[[ Data for review, beginning ]]
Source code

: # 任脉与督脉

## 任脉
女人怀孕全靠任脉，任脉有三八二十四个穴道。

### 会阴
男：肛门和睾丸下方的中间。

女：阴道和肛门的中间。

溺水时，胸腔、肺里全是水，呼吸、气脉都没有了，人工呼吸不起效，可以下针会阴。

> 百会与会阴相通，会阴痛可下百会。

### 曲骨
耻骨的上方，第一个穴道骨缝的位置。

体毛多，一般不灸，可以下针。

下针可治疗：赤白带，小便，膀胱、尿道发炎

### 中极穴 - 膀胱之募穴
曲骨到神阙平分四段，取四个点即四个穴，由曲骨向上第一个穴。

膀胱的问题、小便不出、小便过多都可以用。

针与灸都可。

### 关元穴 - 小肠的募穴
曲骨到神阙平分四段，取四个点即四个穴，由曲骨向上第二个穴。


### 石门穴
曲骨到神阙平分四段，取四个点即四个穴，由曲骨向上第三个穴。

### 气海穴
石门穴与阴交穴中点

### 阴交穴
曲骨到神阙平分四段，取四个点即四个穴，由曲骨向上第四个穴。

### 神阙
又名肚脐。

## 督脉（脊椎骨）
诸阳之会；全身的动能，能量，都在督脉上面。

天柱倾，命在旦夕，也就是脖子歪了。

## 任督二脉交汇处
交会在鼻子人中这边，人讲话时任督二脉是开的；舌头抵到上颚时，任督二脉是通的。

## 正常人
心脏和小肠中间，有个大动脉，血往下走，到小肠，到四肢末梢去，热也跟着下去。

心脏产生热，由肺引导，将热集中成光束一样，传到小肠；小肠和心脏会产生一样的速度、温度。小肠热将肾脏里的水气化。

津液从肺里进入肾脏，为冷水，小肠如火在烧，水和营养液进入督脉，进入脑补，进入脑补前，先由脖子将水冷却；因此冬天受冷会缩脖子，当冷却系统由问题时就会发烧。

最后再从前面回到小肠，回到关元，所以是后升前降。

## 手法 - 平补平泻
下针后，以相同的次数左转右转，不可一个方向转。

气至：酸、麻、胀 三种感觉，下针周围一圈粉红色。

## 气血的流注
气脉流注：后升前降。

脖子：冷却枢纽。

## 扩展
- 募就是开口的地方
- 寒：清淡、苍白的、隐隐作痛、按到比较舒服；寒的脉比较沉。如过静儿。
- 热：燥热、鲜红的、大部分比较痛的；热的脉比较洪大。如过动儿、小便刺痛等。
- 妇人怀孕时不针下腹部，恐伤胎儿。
[[ Data for review, end ]]
## [Required action]
Given the entries above, count how many lines include the word "取四个点即四个穴"; respond with the number only.

## [Solution below]
4